On an international level, despite its critical international acclaim, the internationally multi-award winning feature documentary In the Shadow of the Palms was declined nomination for the AFI Awards. The feature documentary has been invited to over 50 international film festivals around the world, and is the first Australian feature in international competition at the Yamagata International Documentary Film Festival in 13 years, since Black Harvest by legendary filmmakers the late Robin Anderson and Bob Connelly.

In 2005 with the appointment of Susan MacKinnion of the Australian government’s Film Finacing Agncey - FFC as jury member, the AFI once again broke its own rule which states that jurors ‘should have no vested interest in any of the entries they will be voting on, and will be required to sign a statutory declaration confirming this fact’.

The alleged jury stacking has once again shone a distorted light on its credibility; on its tax-payer funded cultural event. International film festival directors have expressed dismay and surprise at the way in which artistic expression and opinion have been unofficially censored and suppressed in Australia, by the subversion of regulation for political effect.
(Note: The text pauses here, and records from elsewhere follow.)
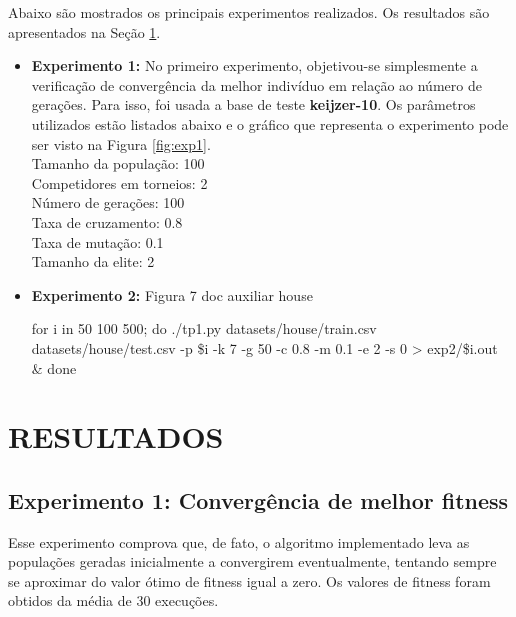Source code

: \documentclass[12pt]{article}
\begin{document}
Abaixo são mostrados os principais experimentos realizados. Os resultados são apresentados
na Seção \ref{sec:result}.

\begin{itemize}
 \item \textbf{Experimento 1:} No primeiro experimento, objetivou-se simplesmente a verificação
 de convergência da melhor indivíduo em relação ao número de gerações. Para isso, foi usada
 a base de teste \textbf{keijzer-10}. Os parâmetros utilizados estão listados abaixo e o
 gráfico que representa o experimento pode ser visto na Figura \ref{fig:exp1}.\\
 
 Tamanho da população: 100\\
 Competidores em torneios: 2\\
 Número de gerações: 100\\
 Taxa de cruzamento: 0.8\\
 Taxa de mutação: 0.1\\
 Tamanho da elite: 2\\
 
 \item \textbf{Experimento 2:} Figura 7 doc auxiliar house
 
 for i in 50 100 500; do ./tp1.py datasets/house/train.csv datasets/house/test.csv -p \${i} -k 7 -g 50 -c 0.8 -m 0.1 -e 2 -s 0 > exp2/\${i}.out \& done
 
 

 
\end{itemize}


\section{RESULTADOS} \label{sec:result}

\subsection{Experimento 1: Convergência de melhor fitness}

Esse experimento comprova que, de fato, o algoritmo implementado leva as populações
geradas inicialmente a convergirem eventualmente, tentando sempre se aproximar do valor
ótimo de fitness igual a zero. Os valores de fitness foram obtidos da média de 30 execuções.
\end{document}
http://www.theage.com.au/news/film/afi-drama-over-bent-rules/2005/10/25/1130239521543.html

http://www.afi.org.au/latestnews/news_detailed.asp?id=48

http://www.theage.com.au/news/national/funding-withdrawn-from-jakarta-film-festival/2005/12/09/1134086807978.html

AFIA has also been castigated for narrow selection of artists for award nominations and an unfair judging process (ARIA Will Never Rock, Rhoderick Gates, Global Echo, 30th Oct, 06).